- _About this task_
From the first line of the entries below to the line with "### **Daily Standup Protocol**", give each line again exactly.

- _Data in this exercise_
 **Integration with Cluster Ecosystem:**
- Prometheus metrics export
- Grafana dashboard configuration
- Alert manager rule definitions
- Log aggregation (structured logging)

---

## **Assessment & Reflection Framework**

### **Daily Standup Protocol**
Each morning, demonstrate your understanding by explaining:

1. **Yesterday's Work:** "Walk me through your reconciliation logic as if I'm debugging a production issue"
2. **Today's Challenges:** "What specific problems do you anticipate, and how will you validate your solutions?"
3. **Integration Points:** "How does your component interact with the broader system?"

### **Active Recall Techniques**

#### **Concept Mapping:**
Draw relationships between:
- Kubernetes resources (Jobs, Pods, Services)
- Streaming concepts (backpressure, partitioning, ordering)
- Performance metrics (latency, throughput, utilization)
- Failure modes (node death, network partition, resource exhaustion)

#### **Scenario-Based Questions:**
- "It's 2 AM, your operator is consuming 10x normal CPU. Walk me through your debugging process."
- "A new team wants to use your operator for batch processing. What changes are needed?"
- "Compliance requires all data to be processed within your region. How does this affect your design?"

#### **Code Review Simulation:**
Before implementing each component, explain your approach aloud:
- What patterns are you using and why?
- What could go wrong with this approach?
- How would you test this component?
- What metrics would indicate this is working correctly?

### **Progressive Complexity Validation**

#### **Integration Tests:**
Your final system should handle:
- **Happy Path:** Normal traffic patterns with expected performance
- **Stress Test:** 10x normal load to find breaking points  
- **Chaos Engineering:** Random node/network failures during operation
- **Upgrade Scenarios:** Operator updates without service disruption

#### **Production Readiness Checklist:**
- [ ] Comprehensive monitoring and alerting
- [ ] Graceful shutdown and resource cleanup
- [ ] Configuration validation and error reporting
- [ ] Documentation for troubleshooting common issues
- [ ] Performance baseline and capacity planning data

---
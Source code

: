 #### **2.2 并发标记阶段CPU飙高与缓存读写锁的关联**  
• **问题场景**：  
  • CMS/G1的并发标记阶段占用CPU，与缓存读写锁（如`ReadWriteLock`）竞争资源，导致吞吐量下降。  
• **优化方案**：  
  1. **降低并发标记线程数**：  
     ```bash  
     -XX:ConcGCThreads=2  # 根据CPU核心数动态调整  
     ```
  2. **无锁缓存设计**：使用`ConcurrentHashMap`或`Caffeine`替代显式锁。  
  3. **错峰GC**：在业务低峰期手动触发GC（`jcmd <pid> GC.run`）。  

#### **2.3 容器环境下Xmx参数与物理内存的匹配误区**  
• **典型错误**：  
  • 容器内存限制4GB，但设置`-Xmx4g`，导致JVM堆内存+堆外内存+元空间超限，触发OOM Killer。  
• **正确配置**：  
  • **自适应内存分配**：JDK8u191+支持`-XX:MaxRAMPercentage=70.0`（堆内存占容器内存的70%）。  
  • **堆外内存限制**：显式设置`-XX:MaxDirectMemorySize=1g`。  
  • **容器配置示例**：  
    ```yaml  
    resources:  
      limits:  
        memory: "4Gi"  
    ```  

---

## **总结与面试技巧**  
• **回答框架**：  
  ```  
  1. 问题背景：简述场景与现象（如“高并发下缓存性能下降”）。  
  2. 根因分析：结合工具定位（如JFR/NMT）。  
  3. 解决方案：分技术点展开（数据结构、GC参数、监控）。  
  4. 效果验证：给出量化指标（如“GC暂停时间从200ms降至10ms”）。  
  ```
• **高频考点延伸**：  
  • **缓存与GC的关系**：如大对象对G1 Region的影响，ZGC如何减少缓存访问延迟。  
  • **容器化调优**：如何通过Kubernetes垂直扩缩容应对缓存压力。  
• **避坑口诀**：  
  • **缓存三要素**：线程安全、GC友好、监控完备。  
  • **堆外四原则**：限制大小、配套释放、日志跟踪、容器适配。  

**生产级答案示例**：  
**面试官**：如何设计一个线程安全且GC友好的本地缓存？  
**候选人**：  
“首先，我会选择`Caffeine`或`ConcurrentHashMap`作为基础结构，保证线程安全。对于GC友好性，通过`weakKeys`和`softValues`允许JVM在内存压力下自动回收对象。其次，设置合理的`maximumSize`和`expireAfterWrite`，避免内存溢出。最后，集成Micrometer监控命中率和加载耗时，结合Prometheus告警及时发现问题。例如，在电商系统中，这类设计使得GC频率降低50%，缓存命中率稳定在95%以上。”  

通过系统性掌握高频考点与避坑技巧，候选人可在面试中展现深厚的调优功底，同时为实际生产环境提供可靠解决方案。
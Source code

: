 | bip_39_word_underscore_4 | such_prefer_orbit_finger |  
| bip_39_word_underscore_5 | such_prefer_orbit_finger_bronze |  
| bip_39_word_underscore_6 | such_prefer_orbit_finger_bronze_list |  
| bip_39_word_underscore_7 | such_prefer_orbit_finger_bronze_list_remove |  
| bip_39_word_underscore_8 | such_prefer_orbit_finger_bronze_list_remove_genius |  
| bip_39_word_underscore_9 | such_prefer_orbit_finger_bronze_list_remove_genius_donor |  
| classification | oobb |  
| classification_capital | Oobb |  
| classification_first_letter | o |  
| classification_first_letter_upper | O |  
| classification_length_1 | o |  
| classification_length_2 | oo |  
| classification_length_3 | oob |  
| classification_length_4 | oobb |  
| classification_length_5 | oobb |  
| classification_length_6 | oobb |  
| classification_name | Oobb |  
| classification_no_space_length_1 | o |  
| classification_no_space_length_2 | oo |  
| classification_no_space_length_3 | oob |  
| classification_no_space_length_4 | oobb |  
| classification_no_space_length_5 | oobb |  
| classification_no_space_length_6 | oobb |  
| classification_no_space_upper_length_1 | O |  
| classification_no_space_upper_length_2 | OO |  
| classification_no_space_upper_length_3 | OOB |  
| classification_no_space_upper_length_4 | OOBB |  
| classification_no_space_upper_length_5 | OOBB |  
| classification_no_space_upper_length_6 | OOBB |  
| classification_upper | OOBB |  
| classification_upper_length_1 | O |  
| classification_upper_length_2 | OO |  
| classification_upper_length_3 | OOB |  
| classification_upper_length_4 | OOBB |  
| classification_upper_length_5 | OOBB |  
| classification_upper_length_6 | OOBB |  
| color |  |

- _Task output_
 **Integration with Cluster Ecosystem:**
- Prometheus metrics export
- Grafana dashboard configuration
- Alert manager rule definitions
- Log aggregation (structured logging)

---

## **Assessment & Reflection Framework**

### **Daily Standup Protocol**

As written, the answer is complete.